# Time for training



## cbrand (Aug 9, 2009)

Great! Do you have a goal in mind for showing? I LOVED showing in Novice A. People were so nice and there was a real sense of camaraderie. It was fun to see all the different breeds to (as you move up the levels, the breed types tend to narrow). 

My Delilah is coming along nicely in her Novice work. Our sits/downs are competition ready (IMHO) and her stand for exam is close. I think it takes a lot of time to get really good heeling though and my fronts and finishes will never be truly straight because I don't train systematically enough.


----------



## Trillium (Sep 1, 2009)

No we aren't thinking of showing but I do want to get my CGN and my oldest son is very interested in getting involved in rally. I think that getting further in obedience might be fun too. We shall have to see


----------



## KPoos (Aug 29, 2009)

I'm just curious which breeds are really competitive at the higher ends of obedience?


----------



## cbrand (Aug 9, 2009)

KPoos said:


> I'm just curious which breeds are really competitive at the higher ends of obedience?


The breeds whose owners set a firm foundation and who train carefully and systematically. 

I think you can see all breeds at the top end and I think there are regional differences. The most common breeds? Goldens, Miniature Poodles, Labs, Border Collies. That said, in our area one of the most competitive is a Beagle bitch named Katie Jane. She is the 2nd Beagle in history to get an OTCH and she is something like UDX6. At the last show I also saw a really nice Boston working at the Utility level


----------



## KPoos (Aug 29, 2009)

Oh don't get me started on the Bostons. Maybe I can work on the d.h. on the little rescue at the shelter.


----------



## ArreauStandardPoodle (Sep 1, 2009)

I am excited too!! I cannot wait to hear all about how things go each week, and we can be happy together as you near getting titles on those two gorgeous ladies!


----------



## wishpoo (Sep 12, 2009)

I like watching confirmation part of the show but my favorite "ring" is always an obedience one !!!! 

Dog's intelligence never cases to amaze me and the special bond between the human and his dog is never so obvious as it is in an obedience class. 
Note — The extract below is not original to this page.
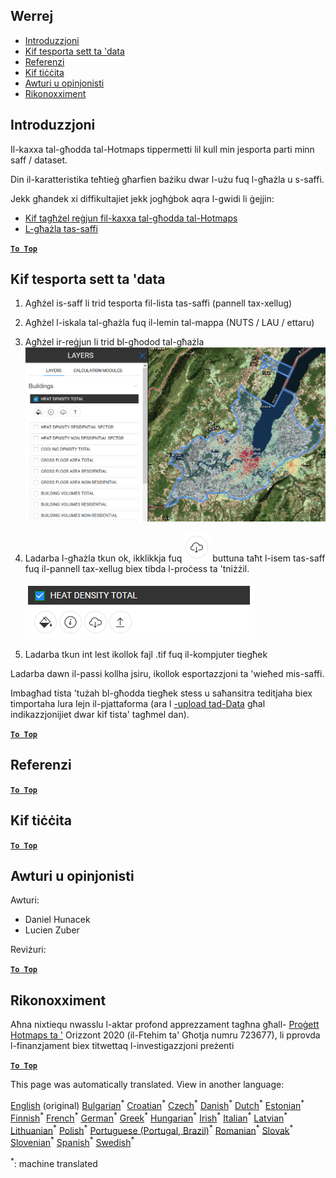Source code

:<h2> Werrej </h2><ul><li> <a href="#Introduction">Introduzzjoni</a> </li><li> <a href="#How-to-export-a-dataset">Kif tesporta sett ta &#39;data</a> </li><li> <a href="#References">Referenzi</a> </li><li> <a href="#How-to-cite">Kif tiċċita</a> </li><li> <a href="#Authors-and-reviewers">Awturi u opinjonisti</a> </li><li> <a href="#Acknowledgement">Rikonoxximent</a> </li></ul><h2> Introduzzjoni </h2><p> Il-kaxxa tal-għodda tal-Hotmaps tippermetti lil kull min jesporta parti minn saff / dataset. </p><p> Din il-karatteristika teħtieġ għarfien bażiku dwar l-użu fuq l-għażla u s-saffi. </p><p> Jekk għandek xi diffikultajiet jekk jogħġbok aqra l-gwidi li ġejjin: </p><ul><li> <a href="How-to-select-a-region-in-the-Hotmaps-toolbox">Kif tagħżel reġjun fil-kaxxa tal-għodda tal-Hotmaps</a> </li><li> <a href="Layer-section">L-għażla tas-saffi</a> </li></ul><p><ins> <code><strong><a href="#table-of-contents">To Top</a></strong></code> </ins> </p><h2> Kif tesporta sett ta &#39;data </h2><ol><li><p> Agħżel is-saff li trid tesporta fil-lista tas-saffi (pannell tax-xellug) </p></li><li><p> Agħżel l-iskala tal-għażla fuq il-lemin tal-mappa (NUTS / LAU / ettaru) </p></li><li><p> Agħżel ir-reġjun li trid bl-għodod tal-għażla <img alt="l-esportazzjoni_selection" src="images/export_selection.png"/></p></li><li><p> Ladarba l-għażla tkun ok, ikklikkja fuq <img alt="buttuna ta &#39;esportazzjoni" src="images/layer-export-btn.png"/> buttuna taħt l-isem tas-saff fuq il-pannell tax-xellug biex tibda l-proċess ta &#39;tniżżil. </p><p><img alt="għażliet tas-saff" src="images/layer-options.png"/></p></li><li><p> Ladarba tkun int lest ikollok fajl .tif fuq il-kompjuter tiegħek </p></li></ol><p> Ladarba dawn il-passi kollha jsiru, ikollok esportazzjoni ta &#39;wieħed mis-saffi. </p><p> Imbagħad tista &#39;tużah bl-għodda tiegħek stess u saħansitra teditjaha biex timportaha lura lejn il-pjattaforma (ara l <a href="Data_upload">-upload tad-Data</a> għal indikazzjonijiet dwar kif tista&#39; tagħmel dan). </p><p><ins> <code><strong><a href="#table-of-contents">To Top</a></strong></code> </ins> </p><h2> Referenzi </h2><p><ins> <code><strong><a href="#table-of-contents">To Top</a></strong></code> </ins> </p><h2> Kif tiċċita </h2><p><ins> <code><strong><a href="#table-of-contents">To Top</a></strong></code> </ins> </p><h2> Awturi u opinjonisti </h2><p> Awturi: </p><ul><li> Daniel Hunacek </li><li> Lucien Zuber </li></ul><p> Reviżuri: </p><p><ins> <code><strong><a href="#table-of-contents">To Top</a></strong></code> </ins> </p><h2> Rikonoxximent </h2><p> Aħna nixtiequ nwasslu l-aktar profond apprezzament tagħna għall- <a href="https://www.hotmaps-project.eu">Proġett Hotmaps ta &#39;</a> Orizzont 2020 (il-Ftehim ta&#39; Għotja numru 723677), li pprovda l-finanzjament biex titwettaq l-investigazzjoni preżenti </p><p><ins> <code><strong><a href="#table-of-contents">To Top</a></strong></code> </ins> </p>

This page was automatically translated. View in another language:

[English](../en/Data-export-functionalities.md) (original) [Bulgarian](../bg/Data-export-functionalities.md)<sup>\*</sup> [Croatian](../hr/Data-export-functionalities.md)<sup>\*</sup> [Czech](../cs/Data-export-functionalities.md)<sup>\*</sup> [Danish](../da/Data-export-functionalities.md)<sup>\*</sup> [Dutch](../nl/Data-export-functionalities.md)<sup>\*</sup> [Estonian](../et/Data-export-functionalities.md)<sup>\*</sup> [Finnish](../fi/Data-export-functionalities.md)<sup>\*</sup> [French](../fr/Data-export-functionalities.md)<sup>\*</sup> [German](../de/Data-export-functionalities.md)<sup>\*</sup> [Greek](../el/Data-export-functionalities.md)<sup>\*</sup> [Hungarian](../hu/Data-export-functionalities.md)<sup>\*</sup> [Irish](../ga/Data-export-functionalities.md)<sup>\*</sup> [Italian](../it/Data-export-functionalities.md)<sup>\*</sup> [Latvian](../lv/Data-export-functionalities.md)<sup>\*</sup> [Lithuanian](../lt/Data-export-functionalities.md)<sup>\*</sup>  [Polish](../pl/Data-export-functionalities.md)<sup>\*</sup> [Portuguese (Portugal, Brazil)](../pt/Data-export-functionalities.md)<sup>\*</sup> [Romanian](../ro/Data-export-functionalities.md)<sup>\*</sup> [Slovak](../sk/Data-export-functionalities.md)<sup>\*</sup> [Slovenian](../sl/Data-export-functionalities.md)<sup>\*</sup> [Spanish](../es/Data-export-functionalities.md)<sup>\*</sup> [Swedish](../sv/Data-export-functionalities.md)<sup>\*</sup> 

<sup>\*</sup>: machine translated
At the last show I attended (Del Vale ) there was a German Shepard that had a missing eye and was very old (probably a rescue) but did EVERY SINGLE TASK to perfection although obviously in much pain due to arthritis . When she
finished trial I was so touched , I cried. That determination and stamina of an old dog and patience and unconditional love of the owner were the epitome of what human-dog relationship is all about !!!!

And yes, everybody in that ring were so friendly - participants and spectators alike . Wish it is that was in Confirmation part to (blahhhh...)


----------



## KPoos (Aug 29, 2009)

I love watching agility. It's so hyped up and exciting and the dogs look like they are having so much fun.


----------